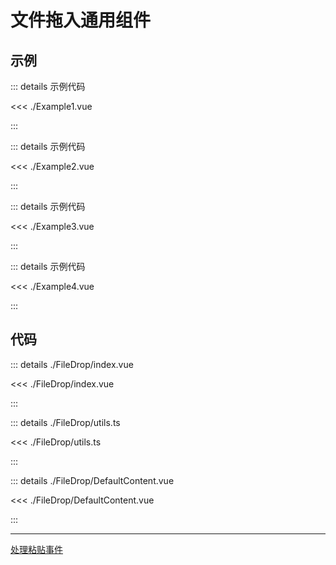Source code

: # 文件拖入通用组件

## 示例

<script setup>
import Example1 from './Example1.vue'
import Example2 from './Example2.vue'
import Example3 from './Example3.vue'
import Example4 from './Example4.vue'
</script>

<Example1 />
::: details 示例代码

<<< ./Example1.vue

:::

<Example2 />
::: details 示例代码

<<< ./Example2.vue

:::

<Example3 />
::: details 示例代码

<<< ./Example3.vue

:::

<Example4 />
::: details 示例代码

<<< ./Example4.vue

:::

## 代码

::: details ./FileDrop/index.vue

<<< ./FileDrop/index.vue

:::

::: details ./FileDrop/utils.ts

<<< ./FileDrop/utils.ts

:::

::: details ./FileDrop/DefaultContent.vue

<<< ./FileDrop/DefaultContent.vue

:::

---

[处理粘贴事件](/ts/utils/paste/)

........

> [YOUR ASSIGNMENT] Leave out the pictures, then give all the records again exactly.

> [WRITTEN RESPONSE]
Source code

: # 文件拖入通用组件

## 示例

<script setup>
import Example1 from './Example1.vue'
import Example2 from './Example2.vue'
import Example3 from './Example3.vue'
import Example4 from './Example4.vue'
</script>

<Example1 />
::: details 示例代码

<<< ./Example1.vue

:::

<Example2 />
::: details 示例代码

<<< ./Example2.vue

:::

<Example3 />
::: details 示例代码

<<< ./Example3.vue

:::

<Example4 />
::: details 示例代码

<<< ./Example4.vue

:::

## 代码

::: details ./FileDrop/index.vue

<<< ./FileDrop/index.vue

:::

::: details ./FileDrop/utils.ts

<<< ./FileDrop/utils.ts

:::

::: details ./FileDrop/DefaultContent.vue

<<< ./FileDrop/DefaultContent.vue

:::

---

[处理粘贴事件](/ts/utils/paste/)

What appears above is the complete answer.